● **WHAT TO PRODUCE**
Once the line containing "但是如果尝着还可以呢？你吃都" is found, copy that line and all remaining lines of the records exactly, including the last one, and add nothing.

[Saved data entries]
──────

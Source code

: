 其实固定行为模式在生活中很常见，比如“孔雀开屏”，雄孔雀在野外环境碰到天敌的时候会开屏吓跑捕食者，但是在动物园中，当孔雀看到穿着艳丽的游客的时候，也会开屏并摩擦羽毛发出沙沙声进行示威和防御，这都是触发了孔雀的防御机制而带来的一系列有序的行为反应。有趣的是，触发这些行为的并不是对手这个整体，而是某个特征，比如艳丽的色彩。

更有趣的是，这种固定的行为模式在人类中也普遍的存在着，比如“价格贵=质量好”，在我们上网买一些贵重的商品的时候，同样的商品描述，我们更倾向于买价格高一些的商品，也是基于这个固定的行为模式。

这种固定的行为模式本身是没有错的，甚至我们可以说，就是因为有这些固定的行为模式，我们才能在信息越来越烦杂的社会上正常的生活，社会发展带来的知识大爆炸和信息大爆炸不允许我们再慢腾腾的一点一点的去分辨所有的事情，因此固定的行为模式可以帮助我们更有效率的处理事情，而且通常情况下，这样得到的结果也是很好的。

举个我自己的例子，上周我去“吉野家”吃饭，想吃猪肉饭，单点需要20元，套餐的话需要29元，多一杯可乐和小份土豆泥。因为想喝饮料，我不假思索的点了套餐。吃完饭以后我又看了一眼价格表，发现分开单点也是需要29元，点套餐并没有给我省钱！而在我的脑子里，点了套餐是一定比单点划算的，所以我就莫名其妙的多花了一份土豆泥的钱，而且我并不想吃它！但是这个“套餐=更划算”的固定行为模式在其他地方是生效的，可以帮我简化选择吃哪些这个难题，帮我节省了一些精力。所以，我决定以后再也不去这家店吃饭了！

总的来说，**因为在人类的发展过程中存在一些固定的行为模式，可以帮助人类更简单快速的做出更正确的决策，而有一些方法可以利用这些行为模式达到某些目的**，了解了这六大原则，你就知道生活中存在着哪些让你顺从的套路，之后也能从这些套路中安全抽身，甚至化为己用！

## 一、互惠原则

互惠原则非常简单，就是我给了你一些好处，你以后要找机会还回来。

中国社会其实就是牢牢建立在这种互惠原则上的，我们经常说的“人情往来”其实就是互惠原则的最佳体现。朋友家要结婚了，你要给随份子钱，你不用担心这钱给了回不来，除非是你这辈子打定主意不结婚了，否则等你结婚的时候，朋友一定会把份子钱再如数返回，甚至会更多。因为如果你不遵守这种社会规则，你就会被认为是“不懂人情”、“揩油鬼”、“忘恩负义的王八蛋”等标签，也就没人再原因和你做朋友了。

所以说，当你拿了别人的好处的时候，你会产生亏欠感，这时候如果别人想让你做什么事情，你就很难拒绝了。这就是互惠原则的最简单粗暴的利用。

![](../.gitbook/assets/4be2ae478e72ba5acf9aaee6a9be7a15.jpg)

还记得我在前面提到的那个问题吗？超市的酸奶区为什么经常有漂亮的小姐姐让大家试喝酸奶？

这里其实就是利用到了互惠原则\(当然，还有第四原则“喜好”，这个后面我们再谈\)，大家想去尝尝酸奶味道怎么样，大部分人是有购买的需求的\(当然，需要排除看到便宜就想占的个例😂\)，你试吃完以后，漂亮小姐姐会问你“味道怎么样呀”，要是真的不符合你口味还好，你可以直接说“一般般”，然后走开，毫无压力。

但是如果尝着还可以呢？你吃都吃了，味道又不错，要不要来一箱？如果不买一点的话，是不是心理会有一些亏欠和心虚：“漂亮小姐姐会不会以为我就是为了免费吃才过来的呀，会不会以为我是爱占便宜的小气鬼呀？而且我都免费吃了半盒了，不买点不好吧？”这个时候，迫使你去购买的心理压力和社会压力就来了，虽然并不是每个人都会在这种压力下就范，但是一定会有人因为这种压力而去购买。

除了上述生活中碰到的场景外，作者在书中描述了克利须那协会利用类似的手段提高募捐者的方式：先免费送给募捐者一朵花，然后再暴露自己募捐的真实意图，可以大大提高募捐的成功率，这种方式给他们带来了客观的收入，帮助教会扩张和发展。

──────

● **ANSWER BOX**
但是如果尝着还可以呢？你吃都吃了，味道又不错，要不要来一箱？如果不买一点的话，是不是心理会有一些亏欠和心虚：“漂亮小姐姐会不会以为我就是为了免费吃才过来的呀，会不会以为我是爱占便宜的小气鬼呀？而且我都免费吃了半盒了，不买点不好吧？”这个时候，迫使你去购买的心理压力和社会压力就来了，虽然并不是每个人都会在这种压力下就范，但是一定会有人因为这种压力而去购买。

除了上述生活中碰到的场景外，作者在书中描述了克利须那协会利用类似的手段提高募捐者的方式：先免费送给募捐者一朵花，然后再暴露自己募捐的真实意图，可以大大提高募捐的成功率，这种方式给他们带来了客观的收入，帮助教会扩张和发展。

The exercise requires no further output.